▶ _WHAT IS EXPECTED_
Print every entry, word for word, and skip the images.

▶ _RECORDS FOR PROCESSING_

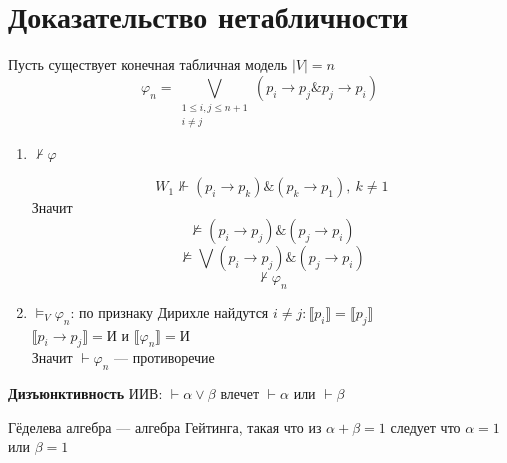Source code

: \documentclass[english]{article}
\begin{document}
\section{Доказательство нетабличности}
\label{sec:orgec6ba08}
Пусть существует конечная табличная модель \(|V| = n\)
\[ \varphi_n =  \bigvee_{\substack{1 \le i, j \le n + 1 \\ i \neq j}} (p_i \to p_j \&p_j \to p_i)\]
\begin{enumerate}
	\item \(\not\vdash\varphi\)
	      \begin{center}
	      \end{center}
	      \[ W_1 \not\Vdash (p_i \to p_k)\&(p_k\to p_1),\ k\neq 1 \]
	      Значит \[ \not\vDash (p_i\to p_j)\&(p_j\to p_i) \]
	      \[ \not\vDash \bigvee (p_i\to p_j)\&(p_j\to p_i) \]
	      \[ \not\vdash\varphi_n \]
	\item \(\vDash_V \varphi_n\): по признаку Дирихле найдутся \(i\neq j:\llbracket p_i \rrbracket = \llbracket p_j \rrbracket\) \\
	      \(\llbracket p_i \to p_j \rrbracket = \text{И}\) и \(\llbracket \varphi_n \rrbracket = \text{И}\) \\
	      Значит \(\vdash \varphi_n\) --- противоречие
\end{enumerate}
\begin{definition}
	\textbf{Дизъюнктивность} ИИВ: \(\vdash \alpha \vee \beta\) влечет \(\vdash \alpha\) или \(\vdash \beta\)
	\label{org1a36943}
\end{definition}
\begin{definition}
	Гёделева алгебра --- алгебра Гейтинга, такая что из \(\alpha + \beta = 1\) следует что \(\alpha = 1\) или \(\beta = 1\) \\
	\label{org1a81ffa}
\end{definition}
\end{document}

▶ _TASK ANSWER_
Source code

: \documentclass[english]{article}
\begin{document}
\section{Доказательство нетабличности}
\label{sec:orgec6ba08}
Пусть существует конечная табличная модель \(|V| = n\)
\[ \varphi_n =  \bigvee_{\substack{1 \le i, j \le n + 1 \\ i \neq j}} (p_i \to p_j \&p_j \to p_i)\]
\begin{enumerate}
	\item \(\not\vdash\varphi\)
	      \begin{center}
	      \end{center}
	      \[ W_1 \not\Vdash (p_i \to p_k)\&(p_k\to p_1),\ k\neq 1 \]
	      Значит \[ \not\vDash (p_i\to p_j)\&(p_j\to p_i) \]
	      \[ \not\vDash \bigvee (p_i\to p_j)\&(p_j\to p_i) \]
	      \[ \not\vdash\varphi_n \]
	\item \(\vDash_V \varphi_n\): по признаку Дирихле найдутся \(i\neq j:\llbracket p_i \rrbracket = \llbracket p_j \rrbracket\) \\
	      \(\llbracket p_i \to p_j \rrbracket = \text{И}\) и \(\llbracket \varphi_n \rrbracket = \text{И}\) \\
	      Значит \(\vdash \varphi_n\) --- противоречие
\end{enumerate}
\begin{definition}
	\textbf{Дизъюнктивность} ИИВ: \(\vdash \alpha \vee \beta\) влечет \(\vdash \alpha\) или \(\vdash \beta\)
	\label{org1a36943}
\end{definition}
\begin{definition}
	Гёделева алгебра --- алгебра Гейтинга, такая что из \(\alpha + \beta = 1\) следует что \(\alpha = 1\) или \(\beta = 1\) \\
	\label{org1a81ffa}
\end{definition}
\end{document}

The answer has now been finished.